When working with AI-generated content, streaming the response as it’s generated can significantly improve the user experience. Honcho provides streaming functionality in its SDKs that allows your application to display content as it’s being generated, rather than waiting for the complete response.

When to Use Streaming

Streaming is particularly useful for:

  • Real-time chat interfaces
  • Long-form content generation
  • Applications where perceived speed is important
  • Interactive agent experiences
  • Reducing time-to-first-word in user interactions

Streaming with the Dialectic Endpoint

One of the primary use cases for streaming in Honcho is with the Dialectic endpoint. This allows you to stream the AI’s reasoning about a user in real-time.

Prerequisites

from honcho import Honcho

# Initialize client (using the default workspace)
honcho = Honcho()

# Create or get peers
user = honcho.peer("demo-user")
assistant = honcho.peer("assistant")

# Create a new session
session = honcho.session("demo-session")

# Add peers to the session
session.add_peers([user, assistant])

# Store some messages for context (optional)
session.add_messages([
    user.message("Hello, I'm testing the streaming functionality")
])

Streaming from the Dialectic Endpoint

import time

# Basic streaming example
response_stream = user.chat("What can you tell me about this user?", stream=True)

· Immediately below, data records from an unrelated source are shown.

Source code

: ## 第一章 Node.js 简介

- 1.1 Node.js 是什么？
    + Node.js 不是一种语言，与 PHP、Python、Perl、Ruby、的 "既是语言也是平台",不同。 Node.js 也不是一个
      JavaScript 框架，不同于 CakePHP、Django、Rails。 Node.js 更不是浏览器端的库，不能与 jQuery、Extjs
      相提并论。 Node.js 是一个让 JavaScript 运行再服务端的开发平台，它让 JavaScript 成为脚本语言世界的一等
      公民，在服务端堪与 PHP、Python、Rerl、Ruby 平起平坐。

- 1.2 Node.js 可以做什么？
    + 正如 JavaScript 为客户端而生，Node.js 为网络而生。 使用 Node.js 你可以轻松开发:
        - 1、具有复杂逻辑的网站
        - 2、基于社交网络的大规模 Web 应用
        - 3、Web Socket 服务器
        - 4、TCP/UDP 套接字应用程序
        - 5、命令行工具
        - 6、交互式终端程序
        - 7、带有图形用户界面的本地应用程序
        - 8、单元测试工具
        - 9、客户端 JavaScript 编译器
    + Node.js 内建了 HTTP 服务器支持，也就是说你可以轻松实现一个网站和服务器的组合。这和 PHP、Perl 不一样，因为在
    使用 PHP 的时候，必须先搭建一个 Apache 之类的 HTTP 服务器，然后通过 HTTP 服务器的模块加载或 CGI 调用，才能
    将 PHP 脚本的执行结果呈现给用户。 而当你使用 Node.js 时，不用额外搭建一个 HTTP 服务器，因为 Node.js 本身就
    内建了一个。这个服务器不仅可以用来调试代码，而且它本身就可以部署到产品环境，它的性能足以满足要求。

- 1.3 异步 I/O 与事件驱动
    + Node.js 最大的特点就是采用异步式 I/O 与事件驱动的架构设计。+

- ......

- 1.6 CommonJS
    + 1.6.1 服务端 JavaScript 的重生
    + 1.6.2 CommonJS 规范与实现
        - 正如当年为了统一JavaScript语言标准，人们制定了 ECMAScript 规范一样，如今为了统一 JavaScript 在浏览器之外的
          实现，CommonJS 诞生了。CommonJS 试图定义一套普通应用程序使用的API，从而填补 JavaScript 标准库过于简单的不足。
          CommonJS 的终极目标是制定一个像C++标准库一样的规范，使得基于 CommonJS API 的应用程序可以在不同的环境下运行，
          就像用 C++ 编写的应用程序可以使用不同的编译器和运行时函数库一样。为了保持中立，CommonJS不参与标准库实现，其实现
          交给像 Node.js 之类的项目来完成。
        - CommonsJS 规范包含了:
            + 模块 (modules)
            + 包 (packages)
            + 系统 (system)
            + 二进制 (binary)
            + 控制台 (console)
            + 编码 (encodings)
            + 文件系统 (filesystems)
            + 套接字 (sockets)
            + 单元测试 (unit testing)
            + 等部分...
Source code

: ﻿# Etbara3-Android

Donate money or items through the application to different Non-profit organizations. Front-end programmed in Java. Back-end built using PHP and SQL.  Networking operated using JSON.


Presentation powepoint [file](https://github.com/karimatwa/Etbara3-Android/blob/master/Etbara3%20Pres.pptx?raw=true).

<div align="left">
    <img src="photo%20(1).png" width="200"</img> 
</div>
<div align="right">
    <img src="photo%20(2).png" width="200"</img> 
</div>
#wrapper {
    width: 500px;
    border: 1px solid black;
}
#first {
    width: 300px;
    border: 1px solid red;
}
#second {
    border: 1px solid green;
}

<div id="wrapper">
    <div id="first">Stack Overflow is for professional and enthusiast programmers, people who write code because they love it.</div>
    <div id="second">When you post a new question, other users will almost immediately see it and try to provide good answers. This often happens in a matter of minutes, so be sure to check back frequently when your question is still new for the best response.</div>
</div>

for chunk in response_stream.iter_text():
    print(chunk, end="", flush=True)  # Print each chunk as it arrives
    time.sleep(0.01)  # Optional delay for demonstration

Working with Streaming Data

When working with streaming responses, consider these patterns:

  1. Progressive Rendering - Update your UI as chunks arrive instead of waiting for the full response
  2. Buffered Processing - Accumulate chunks until a logical break (like a sentence or paragraph)
  3. Token Counting - Monitor token usage in real-time for applications with token limits
  4. Error Handling - Implement appropriate error handling for interrupted streams

Example: Restaurant Recommendation Chat

import asyncio
from honcho import Honcho

async def restaurant_recommendation_chat():
    # Initialize client
    honcho = Honcho()
    
    # Create peers
    user = honcho.peer("food-lover")
    assistant = honcho.peer("restaurant-assistant")
    
    # Create session
    session = honcho.session("food-preferences-session")
    
    # Add peers to session
    await session.add_peers([user, assistant])
    
    # Store multiple user messages about food preferences
    user_messages = [
        "I absolutely love spicy Thai food, especially curries with coconut milk.",
        "Italian cuisine is another favorite - fresh pasta and wood-fired pizza are my weakness!",
        "I try to eat vegetarian most of the time, but occasionally enjoy seafood.",
        "I can't handle overly sweet desserts, but love something with dark chocolate."
    ]
    
    # Add the user's messages to the session
    session_messages = [user.message(message) for message in user_messages]
    await session.add_messages(session_messages)
    
    # Print the user messages
    for message in user_messages:
        print(f"User: {message}")
    
    # Ask for restaurant recommendations based on preferences
    print("\nRequesting restaurant recommendations...")
    print("Assistant: ", end="", flush=True)
    full_response = ""
    
    # Stream the response using the user's peer to get recommendations
    response_stream = user.chat(
        "Based on this user's food preferences, recommend 3 restaurants they might enjoy in the Lower East Side.",
        stream=True,
        session_id=session.id
    )
    
    for chunk in response_stream.iter_text():
        print(chunk, end="", flush=True)
        full_response += chunk
        await asyncio.sleep(0.01)
    
    # Store the assistant's complete response
    await session.add_messages([
        assistant.message(full_response)
    ])

# Run the async function
if __name__ == "__main__":
    asyncio.run(restaurant_recommendation_chat())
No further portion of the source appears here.